• [Exercise material]:

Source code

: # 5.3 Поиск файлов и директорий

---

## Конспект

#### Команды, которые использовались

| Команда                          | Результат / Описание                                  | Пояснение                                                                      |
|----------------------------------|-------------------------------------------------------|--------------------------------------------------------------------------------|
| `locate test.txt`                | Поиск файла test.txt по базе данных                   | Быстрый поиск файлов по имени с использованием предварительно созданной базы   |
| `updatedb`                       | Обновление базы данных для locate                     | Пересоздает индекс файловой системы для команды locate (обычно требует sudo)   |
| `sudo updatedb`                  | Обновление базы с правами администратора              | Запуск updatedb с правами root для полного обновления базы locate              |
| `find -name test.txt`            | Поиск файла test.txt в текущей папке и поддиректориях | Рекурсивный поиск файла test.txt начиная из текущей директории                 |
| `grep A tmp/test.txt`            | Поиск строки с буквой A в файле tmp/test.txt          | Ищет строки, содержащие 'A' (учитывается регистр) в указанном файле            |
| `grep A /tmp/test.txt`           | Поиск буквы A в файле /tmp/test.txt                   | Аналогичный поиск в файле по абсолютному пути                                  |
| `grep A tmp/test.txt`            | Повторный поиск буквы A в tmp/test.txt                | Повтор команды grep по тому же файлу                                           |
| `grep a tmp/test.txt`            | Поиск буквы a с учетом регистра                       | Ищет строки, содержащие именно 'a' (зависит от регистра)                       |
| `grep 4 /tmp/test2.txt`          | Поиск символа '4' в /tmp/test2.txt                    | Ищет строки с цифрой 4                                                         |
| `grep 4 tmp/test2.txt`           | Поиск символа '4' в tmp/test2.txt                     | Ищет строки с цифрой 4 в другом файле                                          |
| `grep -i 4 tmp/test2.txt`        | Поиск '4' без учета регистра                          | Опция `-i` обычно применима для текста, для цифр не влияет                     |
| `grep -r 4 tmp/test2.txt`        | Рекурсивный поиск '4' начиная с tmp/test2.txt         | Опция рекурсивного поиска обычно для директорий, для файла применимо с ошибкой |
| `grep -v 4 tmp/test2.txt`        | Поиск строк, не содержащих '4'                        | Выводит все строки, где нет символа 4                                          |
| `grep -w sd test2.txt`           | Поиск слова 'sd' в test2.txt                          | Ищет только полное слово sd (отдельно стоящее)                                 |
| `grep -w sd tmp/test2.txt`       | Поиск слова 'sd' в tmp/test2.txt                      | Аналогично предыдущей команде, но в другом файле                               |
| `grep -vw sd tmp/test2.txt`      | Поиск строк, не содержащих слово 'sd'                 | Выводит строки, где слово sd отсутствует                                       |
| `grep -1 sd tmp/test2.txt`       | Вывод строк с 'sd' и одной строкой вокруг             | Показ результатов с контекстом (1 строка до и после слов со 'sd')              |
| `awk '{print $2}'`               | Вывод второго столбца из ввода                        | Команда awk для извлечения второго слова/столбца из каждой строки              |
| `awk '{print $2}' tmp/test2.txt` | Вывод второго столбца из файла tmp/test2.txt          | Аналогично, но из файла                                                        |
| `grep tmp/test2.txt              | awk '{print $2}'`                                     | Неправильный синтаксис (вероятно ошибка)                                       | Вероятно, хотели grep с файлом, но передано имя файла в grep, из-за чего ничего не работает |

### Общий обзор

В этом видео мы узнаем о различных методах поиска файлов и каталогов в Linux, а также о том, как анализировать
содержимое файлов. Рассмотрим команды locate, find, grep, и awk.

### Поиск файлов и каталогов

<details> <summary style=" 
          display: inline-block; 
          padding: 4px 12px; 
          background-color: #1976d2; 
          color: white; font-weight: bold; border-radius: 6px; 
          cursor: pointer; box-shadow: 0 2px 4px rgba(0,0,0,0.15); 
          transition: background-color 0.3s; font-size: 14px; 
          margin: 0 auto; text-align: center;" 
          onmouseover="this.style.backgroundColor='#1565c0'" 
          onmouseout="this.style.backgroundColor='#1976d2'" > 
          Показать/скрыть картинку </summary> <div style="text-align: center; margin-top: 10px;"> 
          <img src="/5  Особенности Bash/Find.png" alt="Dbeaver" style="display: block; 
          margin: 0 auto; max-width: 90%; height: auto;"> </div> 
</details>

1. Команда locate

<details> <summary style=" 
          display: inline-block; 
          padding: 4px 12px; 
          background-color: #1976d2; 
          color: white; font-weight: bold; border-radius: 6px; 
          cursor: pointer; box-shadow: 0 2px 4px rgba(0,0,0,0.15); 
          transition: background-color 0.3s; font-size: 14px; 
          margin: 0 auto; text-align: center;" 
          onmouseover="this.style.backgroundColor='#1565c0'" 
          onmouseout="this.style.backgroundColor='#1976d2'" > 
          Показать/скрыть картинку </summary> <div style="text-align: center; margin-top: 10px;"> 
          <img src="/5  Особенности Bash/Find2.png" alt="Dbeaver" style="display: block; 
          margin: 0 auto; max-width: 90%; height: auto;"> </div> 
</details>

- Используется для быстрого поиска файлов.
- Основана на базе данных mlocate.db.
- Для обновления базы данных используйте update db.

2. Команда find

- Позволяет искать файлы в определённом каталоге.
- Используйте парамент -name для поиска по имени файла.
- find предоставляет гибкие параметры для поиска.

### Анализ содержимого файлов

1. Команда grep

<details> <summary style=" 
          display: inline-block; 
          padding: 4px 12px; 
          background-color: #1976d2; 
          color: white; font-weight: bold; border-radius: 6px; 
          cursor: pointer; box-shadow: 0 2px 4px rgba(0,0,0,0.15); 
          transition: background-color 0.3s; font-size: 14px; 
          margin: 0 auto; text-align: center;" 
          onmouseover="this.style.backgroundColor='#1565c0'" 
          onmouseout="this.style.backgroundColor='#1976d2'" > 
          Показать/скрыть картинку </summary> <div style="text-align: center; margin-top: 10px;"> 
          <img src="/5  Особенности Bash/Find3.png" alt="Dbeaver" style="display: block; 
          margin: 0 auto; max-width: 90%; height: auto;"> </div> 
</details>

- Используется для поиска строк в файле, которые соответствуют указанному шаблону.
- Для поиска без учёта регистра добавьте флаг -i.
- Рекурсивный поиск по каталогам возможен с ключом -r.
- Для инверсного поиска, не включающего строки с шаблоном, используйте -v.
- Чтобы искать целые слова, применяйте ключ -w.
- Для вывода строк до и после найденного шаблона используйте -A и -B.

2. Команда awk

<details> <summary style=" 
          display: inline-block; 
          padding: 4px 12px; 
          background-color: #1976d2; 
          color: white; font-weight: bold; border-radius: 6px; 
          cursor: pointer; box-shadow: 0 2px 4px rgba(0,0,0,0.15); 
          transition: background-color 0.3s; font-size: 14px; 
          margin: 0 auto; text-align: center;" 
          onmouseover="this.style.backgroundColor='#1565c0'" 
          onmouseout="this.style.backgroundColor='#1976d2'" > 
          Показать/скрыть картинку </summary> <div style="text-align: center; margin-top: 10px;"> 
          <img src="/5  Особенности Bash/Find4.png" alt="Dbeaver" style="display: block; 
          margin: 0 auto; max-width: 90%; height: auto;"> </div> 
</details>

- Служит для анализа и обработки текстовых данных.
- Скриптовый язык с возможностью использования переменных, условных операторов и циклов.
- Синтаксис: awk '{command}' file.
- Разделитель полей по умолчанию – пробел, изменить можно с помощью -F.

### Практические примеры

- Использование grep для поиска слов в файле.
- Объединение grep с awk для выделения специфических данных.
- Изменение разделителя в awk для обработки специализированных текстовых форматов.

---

• [What you have to do]:
Restate the data above exactly, keeping each word as it stands.

• [Response box]:
Source code

: # 5.3 Поиск файлов и директорий

---

## Конспект

#### Команды, которые использовались

| Команда                          | Результат / Описание                                  | Пояснение                                                                      |
|----------------------------------|-------------------------------------------------------|--------------------------------------------------------------------------------|
| `locate test.txt`                | Поиск файла test.txt по базе данных                   | Быстрый поиск файлов по имени с использованием предварительно созданной базы   |
| `updatedb`                       | Обновление базы данных для locate                     | Пересоздает индекс файловой системы для команды locate (обычно требует sudo)   |
| `sudo updatedb`                  | Обновление базы с правами администратора              | Запуск updatedb с правами root для полного обновления базы locate              |
| `find -name test.txt`            | Поиск файла test.txt в текущей папке и поддиректориях | Рекурсивный поиск файла test.txt начиная из текущей директории                 |
| `grep A tmp/test.txt`            | Поиск строки с буквой A в файле tmp/test.txt          | Ищет строки, содержащие 'A' (учитывается регистр) в указанном файле            |
| `grep A /tmp/test.txt`           | Поиск буквы A в файле /tmp/test.txt                   | Аналогичный поиск в файле по абсолютному пути                                  |
| `grep A tmp/test.txt`            | Повторный поиск буквы A в tmp/test.txt                | Повтор команды grep по тому же файлу                                           |
| `grep a tmp/test.txt`            | Поиск буквы a с учетом регистра                       | Ищет строки, содержащие именно 'a' (зависит от регистра)                       |
| `grep 4 /tmp/test2.txt`          | Поиск символа '4' в /tmp/test2.txt                    | Ищет строки с цифрой 4                                                         |
| `grep 4 tmp/test2.txt`           | Поиск символа '4' в tmp/test2.txt                     | Ищет строки с цифрой 4 в другом файле                                          |
| `grep -i 4 tmp/test2.txt`        | Поиск '4' без учета регистра                          | Опция `-i` обычно применима для текста, для цифр не влияет                     |
| `grep -r 4 tmp/test2.txt`        | Рекурсивный поиск '4' начиная с tmp/test2.txt         | Опция рекурсивного поиска обычно для директорий, для файла применимо с ошибкой |
| `grep -v 4 tmp/test2.txt`        | Поиск строк, не содержащих '4'                        | Выводит все строки, где нет символа 4                                          |
| `grep -w sd test2.txt`           | Поиск слова 'sd' в test2.txt                          | Ищет только полное слово sd (отдельно стоящее)                                 |
| `grep -w sd tmp/test2.txt`       | Поиск слова 'sd' в tmp/test2.txt                      | Аналогично предыдущей команде, но в другом файле                               |
| `grep -vw sd tmp/test2.txt`      | Поиск строк, не содержащих слово 'sd'                 | Выводит строки, где слово sd отсутствует                                       |
| `grep -1 sd tmp/test2.txt`       | Вывод строк с 'sd' и одной строкой вокруг             | Показ результатов с контекстом (1 строка до и после слов со 'sd')              |
| `awk '{print $2}'`               | Вывод второго столбца из ввода                        | Команда awk для извлечения второго слова/столбца из каждой строки              |
| `awk '{print $2}' tmp/test2.txt` | Вывод второго столбца из файла tmp/test2.txt          | Аналогично, но из файла                                                        |
| `grep tmp/test2.txt              | awk '{print $2}'`                                     | Неправильный синтаксис (вероятно ошибка)                                       | Вероятно, хотели grep с файлом, но передано имя файла в grep, из-за чего ничего не работает |

### Общий обзор

В этом видео мы узнаем о различных методах поиска файлов и каталогов в Linux, а также о том, как анализировать
содержимое файлов. Рассмотрим команды locate, find, grep, и awk.

### Поиск файлов и каталогов

<details> <summary style=" 
          display: inline-block; 
          padding: 4px 12px; 
          background-color: #1976d2; 
          color: white; font-weight: bold; border-radius: 6px; 
          cursor: pointer; box-shadow: 0 2px 4px rgba(0,0,0,0.15); 
          transition: background-color 0.3s; font-size: 14px; 
          margin: 0 auto; text-align: center;" 
          onmouseover="this.style.backgroundColor='#1565c0'" 
          onmouseout="this.style.backgroundColor='#1976d2'" > 
          Показать/скрыть картинку </summary> <div style="text-align: center; margin-top: 10px;"> 
          <img src="/5  Особенности Bash/Find.png" alt="Dbeaver" style="display: block; 
          margin: 0 auto; max-width: 90%; height: auto;"> </div> 
</details>

1. Команда locate

<details> <summary style=" 
          display: inline-block; 
          padding: 4px 12px; 
          background-color: #1976d2; 
          color: white; font-weight: bold; border-radius: 6px; 
          cursor: pointer; box-shadow: 0 2px 4px rgba(0,0,0,0.15); 
          transition: background-color 0.3s; font-size: 14px; 
          margin: 0 auto; text-align: center;" 
          onmouseover="this.style.backgroundColor='#1565c0'" 
          onmouseout="this.style.backgroundColor='#1976d2'" > 
          Показать/скрыть картинку </summary> <div style="text-align: center; margin-top: 10px;"> 
          <img src="/5  Особенности Bash/Find2.png" alt="Dbeaver" style="display: block; 
          margin: 0 auto; max-width: 90%; height: auto;"> </div> 
</details>

- Используется для быстрого поиска файлов.
- Основана на базе данных mlocate.db.
- Для обновления базы данных используйте update db.

2. Команда find

- Позволяет искать файлы в определённом каталоге.
- Используйте парамент -name для поиска по имени файла.
- find предоставляет гибкие параметры для поиска.

### Анализ содержимого файлов

1. Команда grep

<details> <summary style=" 
          display: inline-block; 
          padding: 4px 12px; 
          background-color: #1976d2; 
          color: white; font-weight: bold; border-radius: 6px; 
          cursor: pointer; box-shadow: 0 2px 4px rgba(0,0,0,0.15); 
          transition: background-color 0.3s; font-size: 14px; 
          margin: 0 auto; text-align: center;" 
          onmouseover="this.style.backgroundColor='#1565c0'" 
          onmouseout="this.style.backgroundColor='#1976d2'" > 
          Показать/скрыть картинку </summary> <div style="text-align: center; margin-top: 10px;"> 
          <img src="/5  Особенности Bash/Find3.png" alt="Dbeaver" style="display: block; 
          margin: 0 auto; max-width: 90%; height: auto;"> </div> 
</details>

- Используется для поиска строк в файле, которые соответствуют указанному шаблону.
- Для поиска без учёта регистра добавьте флаг -i.
- Рекурсивный поиск по каталогам возможен с ключом -r.
- Для инверсного поиска, не включающего строки с шаблоном, используйте -v.
- Чтобы искать целые слова, применяйте ключ -w.
- Для вывода строк до и после найденного шаблона используйте -A и -B.

2. Команда awk

<details> <summary style=" 
          display: inline-block; 
          padding: 4px 12px; 
          background-color: #1976d2; 
          color: white; font-weight: bold; border-radius: 6px; 
          cursor: pointer; box-shadow: 0 2px 4px rgba(0,0,0,0.15); 
          transition: background-color 0.3s; font-size: 14px; 
          margin: 0 auto; text-align: center;" 
          onmouseover="this.style.backgroundColor='#1565c0'" 
          onmouseout="this.style.backgroundColor='#1976d2'" > 
          Показать/скрыть картинку </summary> <div style="text-align: center; margin-top: 10px;"> 
          <img src="/5  Особенности Bash/Find4.png" alt="Dbeaver" style="display: block; 
          margin: 0 auto; max-width: 90%; height: auto;"> </div> 
</details>

- Служит для анализа и обработки текстовых данных.
- Скриптовый язык с возможностью использования переменных, условных операторов и циклов.
- Синтаксис: awk '{command}' file.
- Разделитель полей по умолчанию – пробел, изменить можно с помощью -F.

### Практические примеры

- Использование grep для поиска слов в файле.
- Объединение grep с awk для выделения специфических данных.
- Изменение разделителя в awk для обработки специализированных текстовых форматов.

---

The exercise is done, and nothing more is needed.